The coordinates of each square on the board are stored using 2 dictionaries, one for the numbers and one for the letters in algebraic notation. These locations are found by multiplying the unit vectors appropriately. For example, f is found by adding 2.5 times x_unit_vector to the H8 coordinate.

        self.letter_dict = dict([('h', [vector * 0.5 for vector in self.x_unit_vector]),
                                 ('g', [vector * 1.5 for vector in self.x_unit_vector]),
                                 ('f', [vector * 2.5 for vector in self.x_unit_vector]),
                                 ('e', [vector * 3.5 for vector in self.x_unit_vector]),
                                 ('d', [vector * 4.5 for vector in self.x_unit_vector]),
                                 ('c', [vector * 5.5 for vector in self.x_unit_vector]),
                                 ('b', [vector * 6.5 for vector in self.x_unit_vector]),
                                 ('a', [vector * 7.5 for vector in self.x_unit_vector])
                                 ])

        self.number_dict = dict([('8', [vector * 0.5 for vector in self.y_unit_vector]),
                                 ('7', [vector * 1.5 for vector in self.y_unit_vector]),
                                 ('6', [vector * 2.5 for vector in self.y_unit_vector]),
                                 ('5', [vector * 3.5 for vector in self.y_unit_vector]),
                                 ('4', [vector * 4.5 for vector in self.y_unit_vector]),
                                 ('3', [vector * 5.5 for vector in self.y_unit_vector]),
                                 ('2', [vector * 6.5 for vector in self.y_unit_vector]),
                                 ('1', [vector * 7.5 for vector in self.y_unit_vector])
                                 ])

Hardcoded width values were used for the gripping width, whilst the board_z_max was used to derive the correct height at which to pick up each piece.

Automated Calibration

To advance beyond the manual hardcoded approach described above, a system was devised whereby the FRANKA end-effector could be placed in the centre of the field of view of the camera, allowing it to automatically calibrate itself from predetermined controlled motions. To calibrate the chess board, image recognition techniques described in the Perception module were used to relate the Franka base frame to the camera. A trackable marker located on the robot end-effector allowed the camera to locate the arm in space as it moved between 8 vertices of a cube (built around the starting position of the end-effector).

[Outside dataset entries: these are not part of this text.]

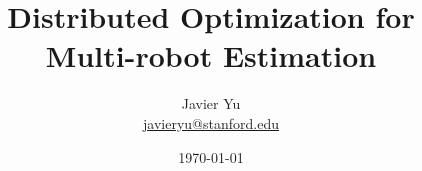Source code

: \documentclass[pdf]{beamer}
\title{Distributed Optimization for Multi-robot Estimation}
\date{\today}
\author[Javier Yu]{\texorpdfstring{\Large Javier Yu \\ \footnotesize \href{javieryu@stanford.edu}{javieryu@stanford.edu}}{}}
\institute{Department of Aeronautics and Astronautics \\ Stanford University}
\begin{document}
\begin{noheadline}
\begin{frame} \maketitle \end{frame}
\end{noheadline}
\end{document}
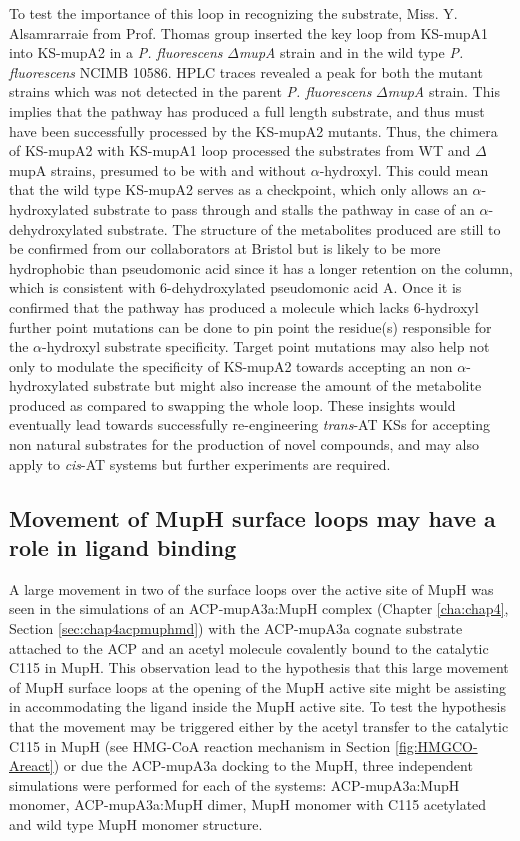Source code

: 	To test the importance of this loop in recognizing the substrate, Miss. Y. Alsamrarraie from Prof. Thomas group inserted the key loop from KS-mupA1 into KS-mupA2 in a \textit{P. fluorescens} $ \Delta $\textit{mupA} strain and in the wild type \textit{P. fluorescens} NCIMB 10586. HPLC traces revealed a peak for both the mutant strains which was not detected in the parent \textit{P. fluorescens} $ \Delta $\textit{mupA} strain. This implies that the pathway has produced a full length substrate, and thus must have been successfully processed by the KS-mupA2 mutants. Thus, the chimera of KS-mupA2 with KS-mupA1 loop processed the substrates from WT and $ \Delta $mupA strains, presumed to be with and without $ \alpha $-hydroxyl. This could mean that the wild type KS-mupA2 serves as a checkpoint, which only allows an $ \alpha $-hydroxylated substrate to pass through and stalls the pathway in case of an $ \alpha $-dehydroxylated substrate. The structure of the metabolites produced are still to be confirmed from our collaborators at Bristol but is likely to be more hydrophobic than pseudomonic acid since it has a longer retention on the column, which is consistent with 6-dehydroxylated pseudomonic acid A. Once it is confirmed that the pathway has produced a molecule which lacks 6-hydroxyl further point mutations can be done to pin point the residue(s) responsible for the $ \alpha $-hydroxyl substrate specificity. Target point mutations may also help not only to modulate the specificity of KS-mupA2 towards accepting an non $ \alpha $-hydroxylated substrate but might also increase the amount of the metabolite produced as compared to swapping the whole loop. These insights would eventually lead towards successfully re-engineering \textit{trans}-AT KSs for accepting non natural substrates for the production of novel compounds, and may also apply to \textit{cis}-AT systems but further experiments are required. 
	 
	
	\subsection{Movement of MupH surface loops may have a role in ligand binding}
	\label{sec:chap6DiscussionLoopMovement}
	A large movement in two of the surface loops over the active site of MupH was seen in the simulations of an ACP-mupA3a:MupH complex (Chapter \ref{cha:chap4}, Section \ref{sec:chap4acpmuphmd}) with the ACP-mupA3a cognate substrate attached to the ACP and an acetyl molecule covalently bound to the catalytic C115 in MupH. This observation lead to the hypothesis that this large movement of MupH surface loops at the opening of the MupH active site might be assisting in accommodating the ligand inside the MupH active site. To test the hypothesis that the movement may be triggered either by the acetyl transfer to the catalytic C115 in MupH (see HMG-CoA reaction mechanism in Section \ref{fig:HMGCO-Areact}) or due the ACP-mupA3a docking to the MupH, three independent simulations were performed for each of the systems: ACP-mupA3a:MupH monomer, ACP-mupA3a:MupH dimer, MupH monomer with C115 acetylated and wild type MupH monomer structure.
	
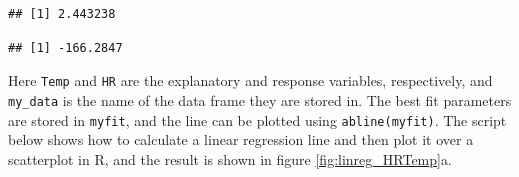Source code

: \documentclass[
]{book}
\newenvironment{Shaded}{\begin{snugshade}}{\end{snugshade}}
\newcommand{\DataTypeTok}[1]{\textcolor[rgb]{0.13,0.29,0.53}{#1}}
\newcommand{\DecValTok}[1]{\textcolor[rgb]{0.00,0.00,0.81}{#1}}
\newcommand{\FloatTok}[1]{\textcolor[rgb]{0.00,0.00,0.81}{#1}}
\newcommand{\KeywordTok}[1]{\textcolor[rgb]{0.13,0.29,0.53}{\textbf{#1}}}
\newcommand{\NormalTok}[1]{#1}
\newcommand{\OperatorTok}[1]{\textcolor[rgb]{0.81,0.36,0.00}{\textbf{#1}}}
\newcommand{\StringTok}[1]{\textcolor[rgb]{0.31,0.60,0.02}{#1}}
\theoremstyle{definition}
\theoremstyle{definition}
\theoremstyle{definition}
\theoremstyle{remark}
\begin{document}
\begin{Shaded}
\end{Shaded}

\begin{verbatim}
## [1] 2.443238
\end{verbatim}

\begin{Shaded}
\end{Shaded}

\begin{verbatim}
## [1] -166.2847
\end{verbatim}

Here \texttt{Temp} and \texttt{HR} are the explanatory and response variables, respectively, and \texttt{my\_data} is the name of the data frame they are stored in. The best fit parameters are stored in \texttt{myfit}, and the line can be plotted using \texttt{abline(myfit)}. The script below shows how to calculate a linear regression line and then plot it over a scatterplot in R, and the result is shown in figure \ref{fig:linreg_HRTemp}a.

\begin{Shaded}
\end{Shaded}
\end{document}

The generate_cube function generates an array of 9 x, y, z coordinates for calibration based on an end-effector (1 x 3 array) input position followed by the 8 coordinates of the each vertex of the cube.

Generating a cube

The generate_cube function generates an array of 9 x, y, z coordinates for calibration based on an end-effector (1 x 3) input position followed by the 8 coordinates of the each vertex of the cube. An array is created about (0, 0, 0) of edge length 0.1 metres.

_images/generate_cube_original.png

This array is then multiplied by 3 transformations matrices rotating it by 30 degrees in the x, y and z axes producing an 8 x 3 array of the transformed cube about (0, 0, 0). When creating a transformation matrix between two frames, all of the points in the robotic frame need to be different in all three axes. If there are duplicates (say 4 points are planar on x-y) then we start accumulating errors in the transformation matrix. See Converting between Reference Frames later for more information on the transformation matrix.

    p_cube = np.array(
        [[-0.05, -0.05, -0.05], [-0.05, 0.05, -0.05], [-0.05, 0.05, 0.05], [-0.05, -0.05, 0.05],
         [0.05, -0.05, -0.05], [0.05, 0.05, -0.05], [0.05, -0.05, 0.05], [0.05, 0.05, 0.05]])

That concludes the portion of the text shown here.